4. Generator expressions

Syntax

(expr for var in iterable if condition) — lazy, one value at a time.

squares_list = [i ** 2 for i in range(1000000)]
print(type(squares_list))

squares_gen = (i ** 2 for i in range(1000000))
print(type(squares_gen))

print(next(squares_gen))
print(next(squares_gen))

for square in (i ** 2 for i in range(5)):
    print(square, end=' ')
print()

gen = (i for i in range(3))
print(list(gen))
print(list(gen))

Memory footprint (illustrative)

import sys

list_comp = [i for i in range(100000)]
print(sys.getsizeof(list_comp))

gen_expr = (i for i in range(100000))
print(sys.getsizeof(gen_expr))

When generators shine

total = sum(i ** 2 for i in range(1000000))
maximum = max(i ** 2 for i in range(1000))

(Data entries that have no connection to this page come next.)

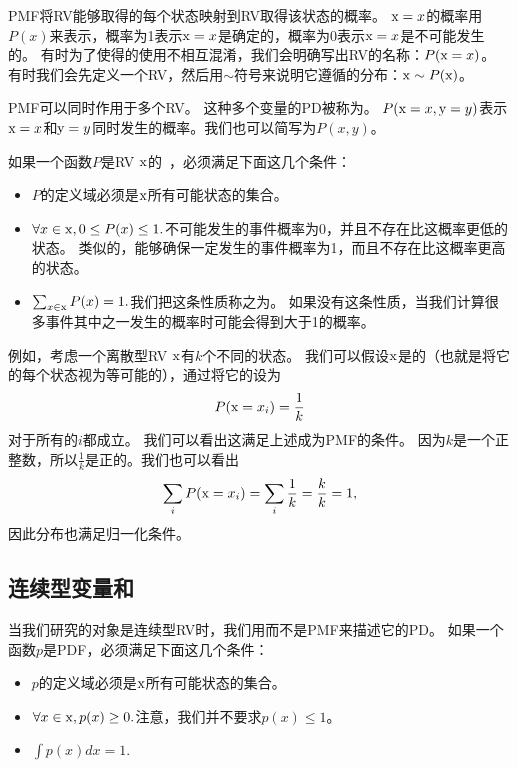 
\gls{PMF}将\gls{RV}能够取得的每个状态映射到\gls{RV}取得该状态的概率。
$\mathrm{x} = x$的概率用$P(x)$来表示，概率为1表示$\mathrm{x} = x$是确定的，概率为0表示$\mathrm{x}=x$是不可能发生的。
有时为了使得的使用不相互混淆，我们会明确写出\gls{RV}的名称：$P(\mathrm{x} = x)$。
有时我们会先定义一个\gls{RV}，然后用$\sim$符号来说明它遵循的分布：$\mathrm{x}\sim P(\mathrm{x})$。

\gls{PMF}可以同时作用于多个\gls{RV}。
这种多个变量的\gls{PD}被称为。
$P(\mathrm{x} = x, \mathrm{y} = y)$表示$\mathrm{x} = x$和$\mathrm{y} = y$同时发生的概率。我们也可以简写为$P(x, y)$。

如果一个函数$P$是\gls{RV} $\mathrm{x}$的~，必须满足下面这几个条件：
\begin{itemize}
\item $P$的定义域必须是$\mathrm{x}$所有可能状态的集合。

\item $\forall x \in \mathrm{x}, 0\le P(x)\le 1.$不可能发生的事件概率为0，并且不存在比这概率更低的状态。
类似的，能够确保一定发生的事件概率为1，而且不存在比这概率更高的状态。

\item $\sum_{x \in \mathrm{x}} P(x) = 1.$我们把这条性质称之为。
如果没有这条性质，当我们计算很多事件其中之一发生的概率时可能会得到大于1的概率。
\end{itemize}

例如，考虑一个离散型\gls{RV} $\mathrm{x}$有$k$个不同的状态。
我们可以假设$\mathrm{x}$是的（也就是将它的每个状态视为等可能的），通过将它的设为
\begin{equation}
P(\mathrm{x} = x_i) = \frac{1}{k}
\end{equation}
对于所有的$i$都成立。
我们可以看出这满足上述成为\gls{PMF}的条件。
因为$k$是一个正整数，所以$\frac{1}{k}$是正的。我们也可以看出
\begin{equation}
\sum_i P(\mathrm{x} = x_i) = \sum_i \frac{1}{k} = \frac{k}{k} = 1,
\end{equation}
因此分布也满足归一化条件。


\subsection{连续型变量和}
\label{sec:continuous_variables_and_probability_density_functions}

当我们研究的对象是连续型\gls{RV}时，我们用而不是\gls{PMF}来描述它的\gls{PD}。
如果一个函数$p$是\gls{PDF}，必须满足下面这几个条件：
\begin{itemize}
\item $p$的定义域必须是$\mathrm{x}$所有可能状态的集合。

\item $\forall x \in \mathrm{x}, p(x)\ge 0.$注意，我们并不要求$p(x)\le 1$。

\item $\int p(x) dx = 1.$
\end{itemize}

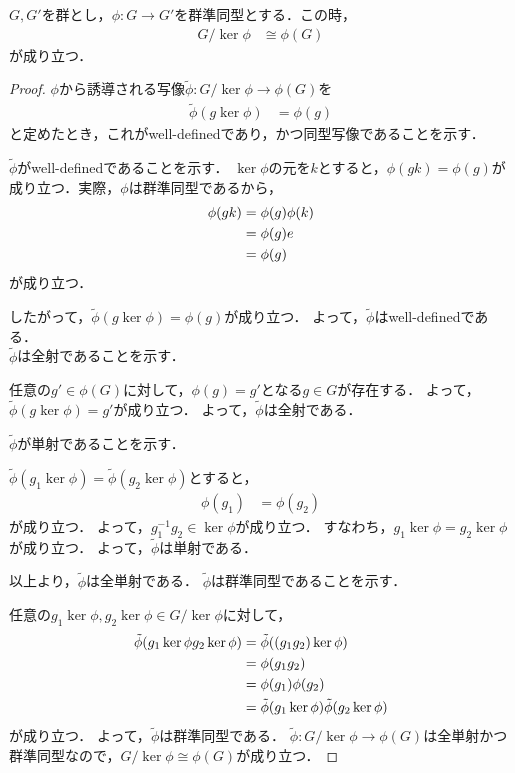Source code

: \begin{theorem}\label{Fundamental theorem on homomorphisms}

$G,G'$を群とし，$\phi:G\to G'$を群準同型とする．この時，
\begin{align}
    G/\ker\phi &\cong \phi(G)
\end{align}
が成り立つ．
\end{theorem}
\begin{proof}
    $\phi$から誘導される写像$\tilde{\phi} : G/\ker\phi\to \phi(G)$を
    \begin{align}
        \tilde{\phi}(g\ker\phi) &= \phi(g)
    \end{align}
    と定めたとき，これがwell-definedであり，かつ同型写像であることを示す．

    $\tilde{\phi}$がwell-definedであることを示す．
    $\ker\phi$の元を$k$とすると，$\phi(gk)=\phi(g)$が成り立つ．実際，$\phi$は群準同型であるから，
    \begin{align}
        \phi(gk) &= \phi(g)\phi(k) \notag\\
        &= \phi(g)e \notag\\
        &= \phi(g) \notag
    \end{align}
    が成り立つ．

    したがって，$\tilde{\phi}(g\ker\phi)=\phi(g)$が成り立つ．
    よって，$\tilde{\phi}$はwell-definedである．\\

    $\tilde{\phi}$は全射であることを示す．

    任意の$g'\in \phi(G)$に対して，$\phi(g)=g'$となる$g\in G$が存在する．
    よって，$\tilde{\phi}(g\ker\phi)=g'$が成り立つ．
    よって，$\tilde{\phi}$は全射である．


    $\tilde{\phi}$が単射であることを示す．

    $\tilde{\phi}(g_1\ker\phi)=\tilde{\phi}(g_2\ker\phi)$とすると，
    \begin{align}
        \phi(g_1) &= \phi(g_2)
    \end{align}
    が成り立つ．
    よって，$g_1^{-1}g_2\in \ker\phi$が成り立つ．
    すなわち，$g_1\ker\phi=g_2\ker\phi$が成り立つ．
    よって，$\tilde{\phi}$は単射である．

    以上より，$\tilde{\phi}$は全単射である．
    $\tilde{\phi}$は群準同型であることを示す．

    任意の$g_1\ker\phi,g_2\ker\phi\in G/\ker\phi$に対して，
    \begin{align}
        \tilde{\phi}(g_1\ker\phi g_2\ker\phi) &= \tilde{\phi}((g_1g_2)\ker\phi) \notag\\
        &= \phi(g_1g_2) \notag\\
        &= \phi(g_1)\phi(g_2) \notag\\
        &= \tilde{\phi}(g_1\ker\phi)\tilde{\phi}(g_2\ker\phi) \notag
    \end{align}
    が成り立つ．
    よって，$\tilde{\phi}$は群準同型である．
    $\tilde{\phi} : G/\ker\phi\to \phi(G)$は全単射かつ群準同型なので，$G/\ker\phi \cong \phi(G)$が成り立つ．
\end{proof}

has_large = any(i ** 2 > 10000 for i in range(1000000))

with open('large_file.txt') as f:
    non_empty_lines = sum(1 for line in f if line.strip())

numbers = range(1000000)
evens = (x for x in numbers if x % 2 == 0)
squares = (x ** 2 for x in evens)
large = (x for x in squares if x > 100)
result = sum(large)

Generator vs list

# Generator: one pass, low memory
total = sum(i ** 2 for i in range(1000000))

# List: multiple passes, indexing, len()
squares = [i ** 2 for i in range(10)]
print(squares[5])
print(len(squares))
print(sum(squares))
print(max(squares))

5. Practical examples

Example 1: CSV-like string to dict rows

csv_data = "name,age,city\nAlice,25,Seoul\nBob,30,Busan\nCarol,28,Daejeon"

lines = csv_data.strip().split('\n')
header = lines[0].split(',')

data = [
    dict(zip(header, line.split(',')))
    for line in lines[1:]
]
print(data)

Typed conversion

data_typed = [
    {
        'name': parts[0],
        'age': int(parts[1]),
        'city': parts[2]
    }
    for line in lines[1:]
    for parts in [line.split(',')]
]
print(data_typed)

Example 2: student records

students = [
    {'name': 'Alice', 'score': 85},
    {'name': 'Bob', 'score': 92},
    {'name': 'Carol', 'score': 78},
    {'name': 'Dana', 'score': 95},
    {'name': 'Eve', 'score': 88}
]

high_scores = [s['name'] for s in students if s['score'] >= 90]
print(high_scores)

graded = [
    {**s, 'grade': 'A' if s['score'] >= 90 else 'B' if s['score'] >= 80 else 'C'}
    for s in students
]
print(graded)

passed = [
    {**s, 'grade': 'A' if s['score'] >= 90 else 'B'}
    for s in students
    if s['score'] >= 80
]
print(passed)

Example 3: cleaning strings

names = ['  alice  ', 'BOB', '  Charlie', 'david  ']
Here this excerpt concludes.